## Task to carry out
Copy out the lines of the records below, and only those lines, from the one with "System for MegaMaker" through the one with "should not see it", exactly as they appear.

::::

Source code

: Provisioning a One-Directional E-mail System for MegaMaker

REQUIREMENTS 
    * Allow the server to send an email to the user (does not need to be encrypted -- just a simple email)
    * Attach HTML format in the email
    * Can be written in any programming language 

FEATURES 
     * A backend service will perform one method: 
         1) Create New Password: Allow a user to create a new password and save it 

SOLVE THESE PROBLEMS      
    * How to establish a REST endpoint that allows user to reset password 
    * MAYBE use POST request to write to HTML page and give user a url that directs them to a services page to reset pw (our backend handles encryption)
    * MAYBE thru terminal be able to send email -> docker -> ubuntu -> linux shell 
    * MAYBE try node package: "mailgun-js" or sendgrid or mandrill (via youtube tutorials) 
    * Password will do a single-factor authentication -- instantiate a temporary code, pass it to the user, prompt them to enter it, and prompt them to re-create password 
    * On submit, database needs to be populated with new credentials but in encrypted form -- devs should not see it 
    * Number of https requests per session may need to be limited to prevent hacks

::::

## Solution for this exercise
: Provisioning a One-Directional E-mail System for MegaMaker

REQUIREMENTS 
    * Allow the server to send an email to the user (does not need to be encrypted -- just a simple email)
    * Attach HTML format in the email
    * Can be written in any programming language 

FEATURES 
     * A backend service will perform one method: 
         1) Create New Password: Allow a user to create a new password and save it 

SOLVE THESE PROBLEMS      
    * How to establish a REST endpoint that allows user to reset password 
    * MAYBE use POST request to write to HTML page and give user a url that directs them to a services page to reset pw (our backend handles encryption)
    * MAYBE thru terminal be able to send email -> docker -> ubuntu -> linux shell 
    * MAYBE try node package: "mailgun-js" or sendgrid or mandrill (via youtube tutorials) 
    * Password will do a single-factor authentication -- instantiate a temporary code, pass it to the user, prompt them to enter it, and prompt them to re-create password 
    * On submit, database needs to be populated with new credentials but in encrypted form -- devs should not see it 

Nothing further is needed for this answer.